Law Firm In a Box for Africa

Tech like Artificial Intelligence will enable law firms to cost-effectively expand across Africa. Bernadette Wicks reports from the Legal Innovation and Tech Fest underway in Johannesburg.

A multinational law firm is bringing first-world technology, like artificial intelligence (AI), to its operations on the continent and using a platform it describes as “built - from the very beginning - with Africa in mind,” to do it.

Dentons’ ‘law-firm-in-a-box’ equips legal professionals in countries including South Africa and Kenya with access to digital tools which, global chief information officer Marcel Henri says, their colleagues in developed markets such as North America, Australia and Singapore have been using “probably for the best part of the decade”.

“I think that’s the biggest opportunity for our colleagues here,” Henri said on Monday.

He was delivering a keynote address at the second annual Legal Innovation and Tech Fest, in Johannesburg.

The two-day event brings together industry leaders from around the globe to explore “the people, technology, ideas and innovations that are literally transforming the way law firms and in-house legal teams operate”.

Henri’s address, entitled ‘Making sustainable technology investments,’ looked at how technology could be leveraged in the practise of law and used as a differentiator.

“Our ambition is to have a presence in most African jurisdictions but it’s cost-prohibitive to build the same digital capabilities everywhere,” he said.

To address this, Dentons has instead developed a digital service, which allows firms to build the capabilities that bigger institutions expect of them.

“You’ve got the core capabilities and the discretionary options,” explained Henri

Capabilities like cyber security, document management and billing are hosted in Johannesburg thereby doing away with the need to build these in the countries in which they are utilised.

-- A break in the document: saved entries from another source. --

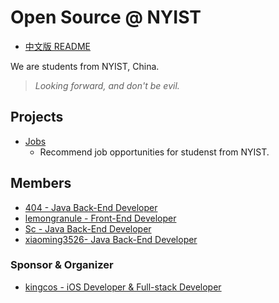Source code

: # Open Source @ NYIST

- [中文版 README](README_CN.md)

We are students from NYIST, China.

> *Looking forward, and don't be evil.*

## Projects

- [Jobs](https://github.com/NYIST-OS/Jobs)
    - Recommend job opportunities for studenst from NYIST.

## Members

- [404 - Java Back-End Developer](https://github.com/147148)
- [lemongranule - Front-End Developer](https://github.com/lemongranule)
- [Sc - Java Back-End Developer](https://github.com/wfSc72)
- [xiaoming3526- Java Back-End Developer](https://github.com/xiaoming3526)

### Sponsor & Organizer

- [kingcos - iOS Developer & Full-stack Developer](https://github.com/kingcos)
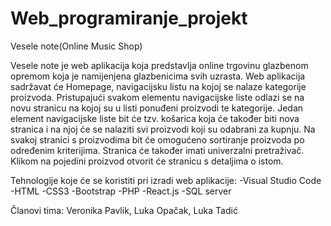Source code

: # Web_programiranje_projekt


Vesele note(Online Music Shop)

Vesele note je web aplikacija koja predstavlja online trgovinu glazbenom opremom koja je namijenjena glazbenicima svih uzrasta. Web aplikacija sadržavat će Homepage, navigacijsku listu na kojoj se nalaze kategorije proizvoda. Pristupajući svakom elementu navigacijske liste odlazi se na novu stranicu na kojoj su u listi ponuđeni proizvodi te kategorije. Jedan element navigacijske liste bit će tzv. košarica koja će također biti nova stranica i na njoj će se nalaziti svi proizvodi koji su odabrani za kupnju. Na svakoj stranici s proizvodima bit će omogućeno sortiranje proizvoda po određenim kriterijima. Stranica će također imati univerzalni pretraživač. Klikom na pojedini proizvod otvorit će stranicu s detaljima o istom.

Tehnologije koje će se koristiti pri izradi web aplikacije:
-Visual Studio Code
-HTML
-CSS3
-Bootstrap
-PHP
-React.js
-SQL server

Članovi tima:
Veronika Pavlik,
Luka Opačak,
Luka Tadić
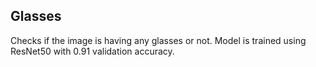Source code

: Glasses
---
Checks if the image is having any glasses or not. Model is trained using ResNet50 with 0.91 validation accuracy. 
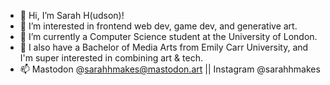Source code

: - 👋 Hi, I’m Sarah H(udson)!
- 👀 I’m interested in frontend web dev, game dev, and generative art.
- 🌱 I’m currently a Computer Science student at the University of London.
- 🎨 I also have a Bachelor of Media Arts from Emily Carr University, and I'm super interested in combining art & tech.
- 📫 Mastodon @sarahhmakes@mastodon.art || Instagram @sarahhmakes

<!---
sarahhcodes/sarahhcodes is a ✨ special ✨ repository because its `README.md` (this file) appears on your GitHub profile.
You can click the Preview link to take a look at your changes.
--->
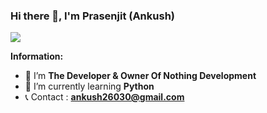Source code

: ### Hi there 👋, I'm Prasenjit (Ankush)
![](https://komarev.com/ghpvc/?username=imvanika)

**Information:**
- 🔭 I’m **The Developer & Owner Of Nothing Development**
- 🌱 I’m currently learning  **Python**
- 📞 Contact : **ankush26030@gmail.com**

And as the firm grows in Africa, the cost of ownership actually decreases.

“Because you only build a platform once,” noted Henri.

The “discretionary options” - included here are document automation, voice recognition and AI - are made available on an opt-in basis, through this shared infrastructure or space.

These technologies are poised to reshape the way the sector functions, in terms of its back- and front-end operations.

They have the potential to dramatically reduce the number of human hours required to prepare court documents, thereby increasing a firm’s capacity to deal with multiple matters at once and decreasing the individual client’s fees.

In a recent article for the Daily Maverick, Managing Director at LAW FOR ALL Jackie Nagtegaal, also pointed to the potential that exists to apply these technologies more broadly in the justice system, in court reform as well as for online dispute resolution (ODR) and legal education and advice.

“The technology could be the answer to the legal woes of billions of people who don’t seek the help of a lawyer due to the enormous barriers to justice,” she wrote, “In the future, technology will play the most important part in improving access to justice in South Africa”.